*** Dataset content ***

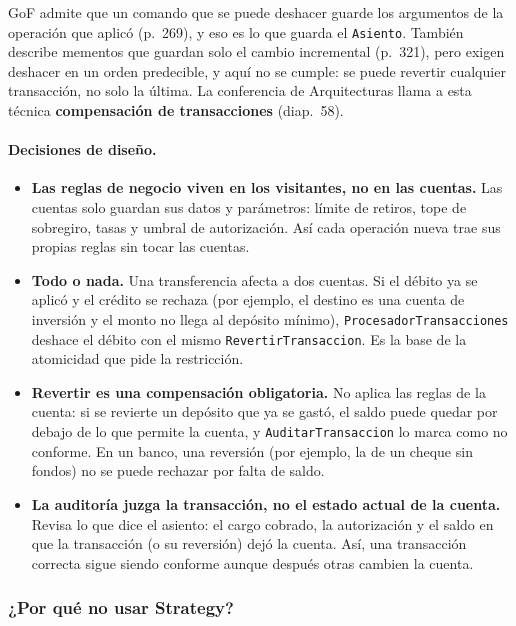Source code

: GoF admite que un comando que se puede deshacer guarde los argumentos de la operación que
aplicó (p.~269), y eso es lo que guarda el \texttt{Asiento}. También describe mementos que
guardan solo el cambio incremental (p.~321), pero exigen deshacer en un orden predecible, y
aquí no se cumple: se puede revertir cualquier transacción, no solo la última. La conferencia
de Arquitecturas llama a esta técnica \textbf{compensación de transacciones} (diap.~58).

\paragraph{Decisiones de diseño.}
\begin{itemize}
  \item \textbf{Las reglas de negocio viven en los visitantes, no en las cuentas.} Las cuentas
        solo guardan sus datos y parámetros: límite de retiros, tope de sobregiro, tasas y
        umbral de autorización. Así cada operación nueva trae sus propias reglas sin tocar las
        cuentas.
  \item \textbf{Todo o nada.} Una transferencia afecta a dos cuentas. Si el débito ya se
        aplicó y el crédito se rechaza (por ejemplo, el destino es una cuenta de inversión y
        el monto no llega al depósito mínimo), \texttt{ProcesadorTransacciones} deshace el
        débito con el mismo \texttt{RevertirTransaccion}. Es la base de la atomicidad que pide
        la restricción.
  \item \textbf{Revertir es una compensación obligatoria.} No aplica las reglas de la cuenta:
        si se revierte un depósito que ya se gastó, el saldo puede quedar por debajo de lo que
        permite la cuenta, y \texttt{AuditarTransaccion} lo marca como no conforme. En un
        banco, una reversión (por ejemplo, la de un cheque sin fondos) no se puede rechazar
        por falta de saldo.
  \item \textbf{La auditoría juzga la transacción, no el estado actual de la cuenta.} Revisa
        lo que dice el asiento: el cargo cobrado, la autorización y el saldo en que la
        transacción (o su reversión) dejó la cuenta. Así, una transacción correcta sigue
        siendo conforme aunque después otras cambien la cuenta.
\end{itemize}

\subsubsection{¿Por qué no usar Strategy?}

*** End of Dataset content ***

> Work instructions
Please give back, exactly as it stands above, the stretch from the line with "solo guardan sus" through the line with "débito ya se", and no line outside it.

> Result
        solo guardan sus datos y parámetros: límite de retiros, tope de sobregiro, tasas y
        umbral de autorización. Así cada operación nueva trae sus propias reglas sin tocar las
        cuentas.
  \item \textbf{Todo o nada.} Una transferencia afecta a dos cuentas. Si el débito ya se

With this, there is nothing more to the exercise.